WORK TO COMPLETE: Pull out every line with the word "time" from the entries below.

DATA TO EXAMINE:
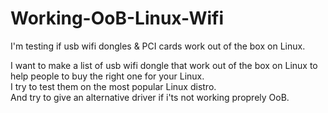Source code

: # Working-OoB-Linux-Wifi  
I'm testing if usb wifi dongles & PCI cards work out of the box on Linux.  
  
I want to make a list of usb wifi dongle that work out of the box on Linux to help people to buy the right one for your Linux.  
I try to test them on the most popular Linux distro.  
And try to give an alternative driver if i'ts not working proprely OoB.  
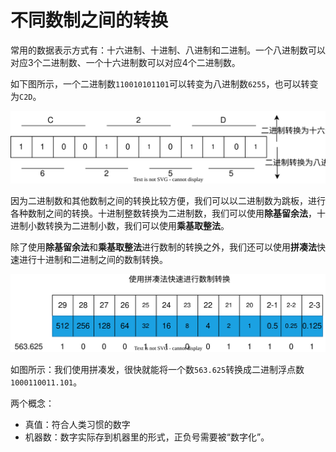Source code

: # 不同数制之间的转换

常用的数据表示方式有：十六进制、十进制、八进制和二进制。一个八进制数可以对应3个二进制数、一个十六进制数可以对应4个二进制数。

如下图所示，一个二进制数`110010101101`可以转变为八进制数`6255`，也可以转变为`C2D`。

<div align = center>
    <img src = "../../Image/6.1.1.svg">
</div>

因为二进制数和其他数制之间的转换比较方便，我们可以以二进制数为跳板，进行各种数制之间的转换。十进制整数转换为二进制数，我们可以使用**除基留余法**，十进制小数转换为二进制小数，我们可以使用**乘基取整法**。

除了使用**除基留余法**和**乘基取整法**进行数制的转换之外，我们还可以使用**拼凑法**快速进行十进制和二进制之间的数制转换。

<div align = center>
    <img src = "../../Image/6.1.2.svg">
</div>

如图所示：我们使用拼凑发，很快就能将一个数`563.625`转换成二进制浮点数`1000110011.101`。

两个概念：

- 真值：符合人类习惯的数字
- 机器数：数字实际存到机器里的形式，正负号需要被“数字化”。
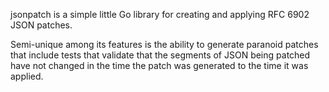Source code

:jsonpatch is a simple little Go library for creating and applying RFC
6902 JSON patches.

Semi-unique among its features is the ability to generate paranoid
patches that include tests that validate that the segments of JSON
being patched have not changed in the time the patch was generated to
the time it was applied.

WRITTEN RESPONSE:
being patched have not changed in the time the patch was generated to
the time it was applied.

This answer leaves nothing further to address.